Your task -
Provide a verbatim copy of the data below.

Items from a data source
-------
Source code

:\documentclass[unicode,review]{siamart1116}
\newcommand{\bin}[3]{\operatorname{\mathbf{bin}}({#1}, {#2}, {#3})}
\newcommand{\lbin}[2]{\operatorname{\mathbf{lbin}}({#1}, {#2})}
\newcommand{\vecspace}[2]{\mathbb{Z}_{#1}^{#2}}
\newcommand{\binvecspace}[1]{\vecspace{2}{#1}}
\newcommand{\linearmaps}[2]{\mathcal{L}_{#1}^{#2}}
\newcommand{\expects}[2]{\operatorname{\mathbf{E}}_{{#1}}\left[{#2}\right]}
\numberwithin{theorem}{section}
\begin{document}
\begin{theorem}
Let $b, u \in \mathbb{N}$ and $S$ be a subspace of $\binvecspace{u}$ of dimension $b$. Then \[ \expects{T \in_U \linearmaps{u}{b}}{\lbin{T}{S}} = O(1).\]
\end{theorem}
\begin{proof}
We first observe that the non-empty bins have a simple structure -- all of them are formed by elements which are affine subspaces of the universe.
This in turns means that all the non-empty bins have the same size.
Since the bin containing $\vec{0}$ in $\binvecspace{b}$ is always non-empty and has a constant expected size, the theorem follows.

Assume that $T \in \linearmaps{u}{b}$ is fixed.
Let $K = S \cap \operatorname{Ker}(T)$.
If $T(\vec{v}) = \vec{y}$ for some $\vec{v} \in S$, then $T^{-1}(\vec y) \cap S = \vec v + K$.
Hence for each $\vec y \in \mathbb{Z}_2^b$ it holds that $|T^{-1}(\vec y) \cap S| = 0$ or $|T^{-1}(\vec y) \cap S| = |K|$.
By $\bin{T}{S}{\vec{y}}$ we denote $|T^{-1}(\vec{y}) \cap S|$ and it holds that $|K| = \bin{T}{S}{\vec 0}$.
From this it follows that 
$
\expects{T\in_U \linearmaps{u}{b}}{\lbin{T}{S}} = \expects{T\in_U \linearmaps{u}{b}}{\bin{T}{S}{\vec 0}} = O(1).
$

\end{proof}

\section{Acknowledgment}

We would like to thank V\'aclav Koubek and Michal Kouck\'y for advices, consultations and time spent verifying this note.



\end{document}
-------
Solution -
Source code

:\documentclass[unicode,review]{siamart1116}
\newcommand{\bin}[3]{\operatorname{\mathbf{bin}}({#1}, {#2}, {#3})}
\newcommand{\lbin}[2]{\operatorname{\mathbf{lbin}}({#1}, {#2})}
\newcommand{\vecspace}[2]{\mathbb{Z}_{#1}^{#2}}
\newcommand{\binvecspace}[1]{\vecspace{2}{#1}}
\newcommand{\linearmaps}[2]{\mathcal{L}_{#1}^{#2}}
\newcommand{\expects}[2]{\operatorname{\mathbf{E}}_{{#1}}\left[{#2}\right]}
\numberwithin{theorem}{section}
\begin{document}
\begin{theorem}
Let $b, u \in \mathbb{N}$ and $S$ be a subspace of $\binvecspace{u}$ of dimension $b$. Then \[ \expects{T \in_U \linearmaps{u}{b}}{\lbin{T}{S}} = O(1).\]
\end{theorem}
\begin{proof}
We first observe that the non-empty bins have a simple structure -- all of them are formed by elements which are affine subspaces of the universe.
This in turns means that all the non-empty bins have the same size.
Since the bin containing $\vec{0}$ in $\binvecspace{b}$ is always non-empty and has a constant expected size, the theorem follows.

Assume that $T \in \linearmaps{u}{b}$ is fixed.
Let $K = S \cap \operatorname{Ker}(T)$.
If $T(\vec{v}) = \vec{y}$ for some $\vec{v} \in S$, then $T^{-1}(\vec y) \cap S = \vec v + K$.
Hence for each $\vec y \in \mathbb{Z}_2^b$ it holds that $|T^{-1}(\vec y) \cap S| = 0$ or $|T^{-1}(\vec y) \cap S| = |K|$.
By $\bin{T}{S}{\vec{y}}$ we denote $|T^{-1}(\vec{y}) \cap S|$ and it holds that $|K| = \bin{T}{S}{\vec 0}$.
From this it follows that 
$
\expects{T\in_U \linearmaps{u}{b}}{\lbin{T}{S}} = \expects{T\in_U \linearmaps{u}{b}}{\bin{T}{S}{\vec 0}} = O(1).
$

\end{proof}

\section{Acknowledgment}

We would like to thank V\'aclav Koubek and Michal Kouck\'y for advices, consultations and time spent verifying this note.



\end{document}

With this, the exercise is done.